1 Reply Latest reply on Nov 18, 2012 9:19 AM by lamw

    Location of VMa in relation to virtual center and VMware hosts

    sstratilalta Lurker

      Hi, I am in the process of deploying the "vmwarevSphereSecurityHardeningReportCheck.pl" script into our PCI envrionment.  The question that has us hung up right now is the best place on our network to locate the VMa to run the scrip from.  This quickly leads to a discussion of what ports this scrip uses to communicate with vCenter and ESX hosts.  From my research it looks like it will use port 443 and potentially 80.  Can anyone offer any insigh on the best way to deploy this?  Ideally I would like to deploy it on our internal network and open up the ports it needs to get into our PCI network however I need to lock down the ports it needs befor our secuirty team will allow me to move forward.



        • 1. Re: Location of VMa in relation to virtual center and VMware hosts
          lamw Guru
          VMware EmployeesCommunity Warriors

          The script uses 443 (HTTPS) to connect to vSphere API 80 (HTTP) for a few file validation.
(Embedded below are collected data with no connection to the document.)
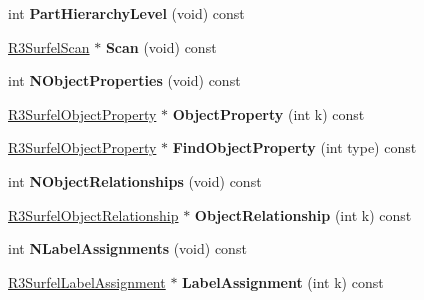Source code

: \begin{DoxyCompactItemize}
\item 
int {\bfseries Part\+Hierarchy\+Level} (void) const \hypertarget{class_r3_surfel_object_ae7046f3e920f5a266e69dd278e096266}{}\label{class_r3_surfel_object_ae7046f3e920f5a266e69dd278e096266}

\item 
\hyperlink{class_r3_surfel_scan}{R3\+Surfel\+Scan} $\ast$ {\bfseries Scan} (void) const \hypertarget{class_r3_surfel_object_ad4586ca8026b40a5d775ad0c553f2a9e}{}\label{class_r3_surfel_object_ad4586ca8026b40a5d775ad0c553f2a9e}

\item 
int {\bfseries N\+Object\+Properties} (void) const \hypertarget{class_r3_surfel_object_a5464594c652c4ea177e275656064f801}{}\label{class_r3_surfel_object_a5464594c652c4ea177e275656064f801}

\item 
\hyperlink{class_r3_surfel_object_property}{R3\+Surfel\+Object\+Property} $\ast$ {\bfseries Object\+Property} (int k) const \hypertarget{class_r3_surfel_object_a9b5baa17ea777446591b3a6c30572351}{}\label{class_r3_surfel_object_a9b5baa17ea777446591b3a6c30572351}

\item 
\hyperlink{class_r3_surfel_object_property}{R3\+Surfel\+Object\+Property} $\ast$ {\bfseries Find\+Object\+Property} (int type) const \hypertarget{class_r3_surfel_object_a8b8c76589eb76ffbc5d86fd739effb9d}{}\label{class_r3_surfel_object_a8b8c76589eb76ffbc5d86fd739effb9d}

\item 
int {\bfseries N\+Object\+Relationships} (void) const \hypertarget{class_r3_surfel_object_ab213e5342cae2e7fc79c9e7e817c1f32}{}\label{class_r3_surfel_object_ab213e5342cae2e7fc79c9e7e817c1f32}

\item 
\hyperlink{class_r3_surfel_object_relationship}{R3\+Surfel\+Object\+Relationship} $\ast$ {\bfseries Object\+Relationship} (int k) const \hypertarget{class_r3_surfel_object_a75d29fb1b3ad3838c31dc72cbbfb7218}{}\label{class_r3_surfel_object_a75d29fb1b3ad3838c31dc72cbbfb7218}

\item 
int {\bfseries N\+Label\+Assignments} (void) const \hypertarget{class_r3_surfel_object_a3972ce2ba4327ea6aeecc11c4b90c6d8}{}\label{class_r3_surfel_object_a3972ce2ba4327ea6aeecc11c4b90c6d8}

\item 
\hyperlink{class_r3_surfel_label_assignment}{R3\+Surfel\+Label\+Assignment} $\ast$ {\bfseries Label\+Assignment} (int k) const \hypertarget{class_r3_surfel_object_a4d04b0c1f0aa661e7180d26608e970ba}{}\label{class_r3_surfel_object_a4d04b0c1f0aa661e7180d26608e970ba}


\end{DoxyCompactItemize}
The script was created with reliance on few UNIX/Linux tools such as openssl/etc. so vMA was a quick way for users to download a Linux appliance that includes the vCLI which uses the vSphere SDK for Perl. You technically can probably run this on another UNIX/Linux system that has the vCLI installed but you can always validate it on vMA first and port it off to your own harden system if you wish.